■ TASK INSTRUCTIONS: Restate the listing word for word. Stop at the line that holds "Y, x*y\in Y$", include it, and leave out all pictures.

■ EXERCISE DATA:
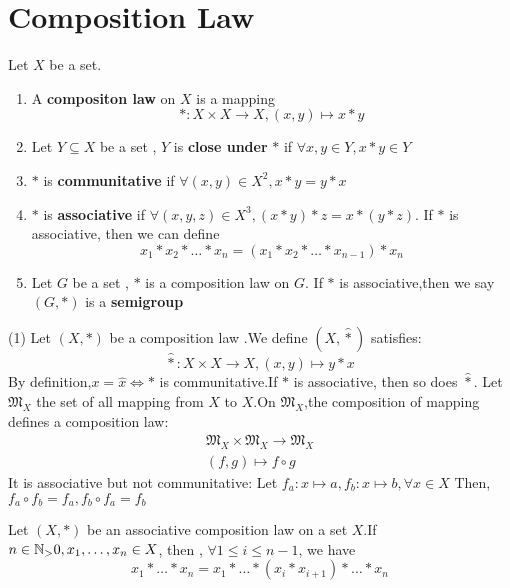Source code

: \documentclass{book}
\numberwithin{equation}{section}
\begin{document}
\section{Composition Law}
\begin{definitionenv}
    Let $X$ be a set.
    \begin{enumerate}[ (i)]
        \item A \textbf{compositon law} on $X$ is a mapping
        $$*:X\times X\rightarrow X,(x,y)\mapsto x * y$$
        \item Let $Y\subseteq X$ be a set , $Y$ is \textbf{close under } $*$ if $\forall x,y \in Y, x*y\in Y$
        \item $*$ is \textbf{communitative} if $\forall (x,y)\in X^2,x*y=y*x$
        \item $*$ is \textbf{associative} if $\forall (x,y,z)\in X^3,(x*y)*z=x*(y*z)$.
        If $*$ is associative, then we can define
    $$x_1*x_2*\dots *x_n=(x_1*x_2*\dots *x_{n-1})*x_n$$
    \item Let $G$ be a set , $*$ is a composition law on $G$. If $*$ is associative,then we say $(G,*)$ is a \textbf{semigroup}
    \end{enumerate}
    
    

\end{definitionenv}
\begin{exampleenv}
    \quad
    \newline
    (1) Let $(X,*)$ be a composition law .We define $(X,\hat{*})$ satisfies:
    $$\hat{*}:X\times X\rightarrow X, (x,y)\mapsto y*x$$
    By definition,$x=\hat{x}\Leftrightarrow *$ is communitative.If $*$ is associative, then so does $\hat{*}$.
    Let $\mathfrak{M} _X$ the set of all mapping from $X$ to $X$.On $\mathfrak{M} _X$,the composition of mapping defines a composition law:
    $$\begin{matrix}
\mathfrak{M} _X\times \mathfrak{M} _X\rightarrow\mathfrak{M} _X \\
(f,g)\mapsto f\circ g

\end{matrix}$$
It is associative but not communitative:
\newline
Let $f_a:x\mapsto a ,f_b:x\mapsto b ,\forall x\in X$ Then,$f_a\circ f_b=f_a,f_b\circ f_a=f_b$
\end{exampleenv}
\begin{propositionenv}
    Let $(X,*)$ be an associative composition law on a set $X$.If $n\in \NN_>0,x_1,\dots,x_n\in X$, then , $\forall 1\le i\le n-1$, we have 
    $$x_1*\dots *x_n=x_1*\dots *(x_i*x_{i+1})*\dots *x_n$$
\end{propositionenv}
\end{document}
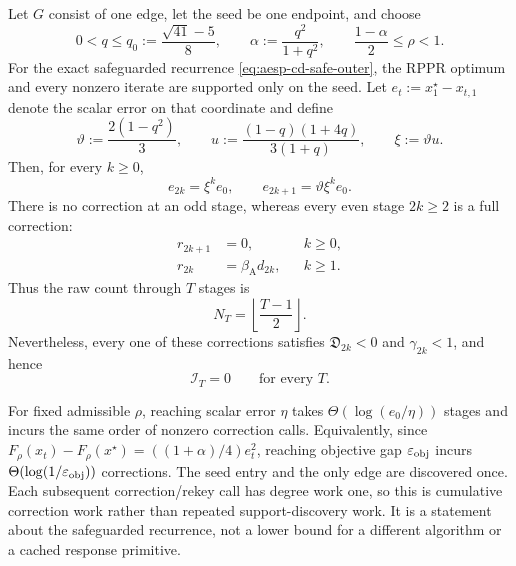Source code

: \begin{proposition}
\label{prop:aesp-cd-singleton-corrections}
Let $G$ consist of one edge, let the seed be one endpoint, and choose
\begin{equation}
 0<q\leq q_0:=\frac{\sqrt{41}-5}{8},
 \qquad
 \alpha:=\frac{q^2}{1+q^2},
 \qquad
 \frac{1-\alpha}{2}\leq\rho<1.
 \label{eq:aesp-cd-singleton-parameters}
\end{equation}
For the exact safeguarded recurrence
\cref{eq:aesp-cd-safe-outer}, the RPPR optimum and every nonzero iterate are
supported only on the seed.  Let $e_t:=x_1^\star-x_{t,1}$ denote the scalar
error on that coordinate and define
\begin{equation}
 \vartheta:=\frac{2(1-q^2)}{3},
 \qquad
 u:=\frac{(1-q)(1+4q)}{3(1+q)},
 \qquad
 \xi:=\vartheta u.
 \label{eq:aesp-cd-singleton-ratios}
\end{equation}
Then, for every $k\geq0$,
\begin{equation}
 e_{2k}=\xi^ke_0,
 \qquad
 e_{2k+1}=\vartheta\xi^ke_0.
 \label{eq:aesp-cd-singleton-errors}
\end{equation}
There is no correction at an odd stage, whereas every even stage $2k\geq2$
is a full correction:
\begin{equation}
 \begin{aligned}
 r_{2k+1}&=0,&&k\geq0,\\
 r_{2k}&=\beta_{\mathrm A}d_{2k},&&k\geq1.
 \end{aligned}
 \label{eq:aesp-cd-singleton-schedule}
\end{equation}
Thus the raw count through $T$ stages is
\begin{equation}
 N_T=\left\lfloor\frac{T-1}{2}\right\rfloor.
 \label{eq:aesp-cd-singleton-count}
\end{equation}
Nevertheless, every one of these corrections satisfies
$\mathfrak D_{2k}<0$ and $\gamma_{2k}<1$, and hence
\begin{equation}
 \mathcal I_T=0
 \qquad\text{for every }T.
 \label{eq:aesp-cd-singleton-zero-inflation}
\end{equation}

For fixed admissible $\rho$, reaching scalar error $\eta$ takes
$\Theta(\log(e_0/\eta))$ stages and incurs the same order of nonzero
correction calls.  Equivalently, since
$F_\rho(x_t)-F_\rho(x^\star)=((1+\alpha)/4)e_t^2$, reaching objective gap
$\epsobj$ incurs $\Theta(\log(1/\epsobj))$ corrections.  The seed entry and
the only edge are discovered once.  Each subsequent correction/rekey call
has degree work one, so this is cumulative correction work rather than
repeated support-discovery work.  It is a statement about the safeguarded
recurrence, not a lower bound for a different algorithm or a cached response
primitive.
\end{proposition}

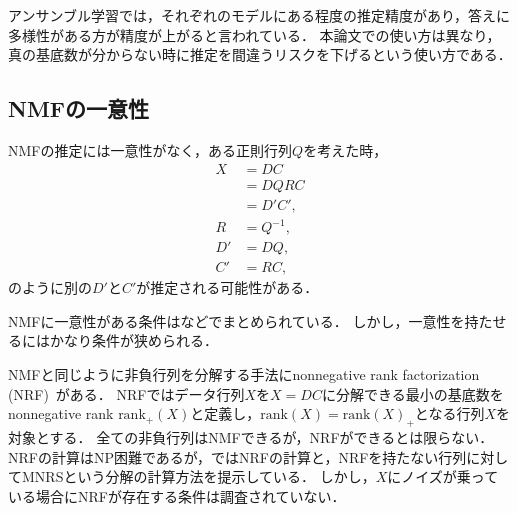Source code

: アンサンブル学習では，それぞれのモデルにある程度の推定精度があり\cite{Kittler1998}，答えに多様性がある方が精度が上がる\cite{Kuncheva2006}と言われている．
本論文での使い方は異なり，真の基底数が分からない時に推定を間違うリスクを下げるという使い方である．

\subsection{NMFの一意性}
NMFの推定には一意性がなく，ある正則行列$Q$を考えた時，
\begin{align}
	X &= DC \\
	&= D Q R C \label{eq:dqrc} \\
	&= D'C', \\
	R &= Q^{-1}, \\
	D' &= DQ, \\
	C' &= RC,
\end{align}
のように別の$D'$と$C'$が推定される可能性がある．

NMFに一意性がある条件は\cite{Fu}などでまとめられている．
しかし，一意性を持たせるにはかなり条件が狭められる．

NMFと同じように非負行列を分解する手法にnonnegative rank factorization (NRF)~\cite{Dong2014}がある．
NRFではデータ行列$X$を$X = DC$に分解できる最小の基底数をnonnegative rank $\text{rank}_+(X)$と定義し，$\text{rank}(X) = \text{rank}(X)_+$となる行列$X$を対象とする．
全ての非負行列はNMFできるが，NRFができるとは限らない．
NRFの計算はNP困難であるが，\cite{Dong2014}ではNRFの計算と，NRFを持たない行列に対してMNRSという分解の計算方法を提示している．
しかし，$X$にノイズが乗っている場合にNRFが存在する条件は調査されていない．

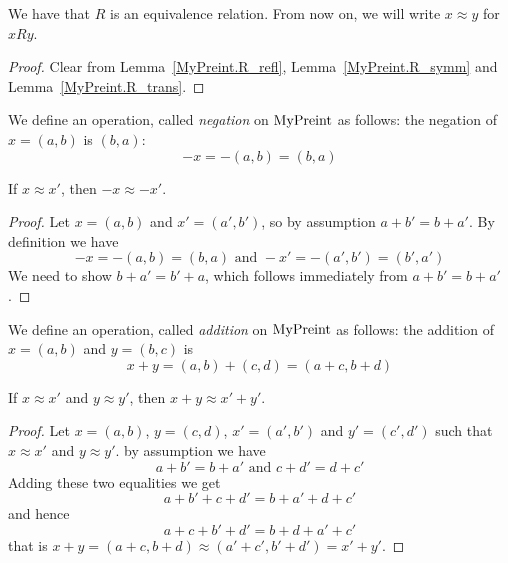 \begin{lemma}
    \label{MyPreint.R_equiv}
    \leanok
We have that $R$ is an equivalence relation. From now on, we will write $x \approx y$ for
$x R y$.
\end{lemma}
\begin{proof}
    \leanok
Clear from Lemma~\ref{MyPreint.R_refl}, Lemma~\ref{MyPreint.R_symm} and Lemma~\ref{MyPreint.R_trans}.
\end{proof}

\begin{definition}
    \label{MyPreint.neg}
    \leanok
We define an operation, called \emph{negation} on $\mathrm{MyPreint}$ as follows: the negation of $x = (a,b)$ is
$(b,a)$:
\[
-x = -(a,b) = (b,a)
\]
\end{definition}

\begin{lemma}
    \label{MyPreint.neg_quotient}
    \leanok
If $x \approx x'$, then $-x \approx -x'$.
\end{lemma}
\begin{proof}
\leanok
Let $x = (a,b)$ and $x' = (a',b')$, so by assumption $a + b' = b + a'$. By definition we have
\[
-x=-(a,b)=(b,a) \mbox{ and } -x'=-(a',b')=(b',a')
\]
We need to show $b+a'=b'+a$, which follows immediately from $a + b' = b + a'$.
\end{proof}

\begin{definition}
    \label{MyPreint.add}
    \leanok
We define an operation, called \emph{addition} on $\mathrm{MyPreint}$ as follows: the addition of $x = (a,b)$
and $y = (b, c)$ is
\[
x + y = (a,b) + (c,d) = (a+c, b + d)
\]
\end{definition}

\begin{lemma}
    \label{MyPreint.add_quotient}
    \leanok
If $x \approx x'$ and $y \approx y'$, then $x + y \approx x' + y'$.
\end{lemma}
\begin{proof}
\leanok
Let $x = (a,b)$, $y = (c,d)$, $x' = (a',b')$ and $y' = (c',d')$ such that $x \approx x'$ and $y \approx y'$. by assumption we have
\[
a + b' = b + a' \mbox{ and } c + d' = d + c'
\]
Adding these two equalities we get
\[
a+b'+c+d'=b+a'+d+c'
\]
and hence
\[
a+c+b'+d'=b+d+a'+c'
\]
that is $x + y = (a+c,b+d) \approx (a'+c',b'+d') = x'+y'$.
\end{proof}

■ TASK ANSWER:
Source code

: \documentclass{book}
\numberwithin{equation}{section}
\begin{document}
\section{Composition Law}
\begin{definitionenv}
    Let $X$ be a set.
    \begin{enumerate}[ (i)]
        \item A \textbf{compositon law} on $X$ is a mapping
        $$*:X\times X\rightarrow X,(x,y)\mapsto x * y$$
        \item Let $Y\subseteq X$ be a set , $Y$ is \textbf{close under } $*$ if $\forall x,y \in Y, x*y\in Y$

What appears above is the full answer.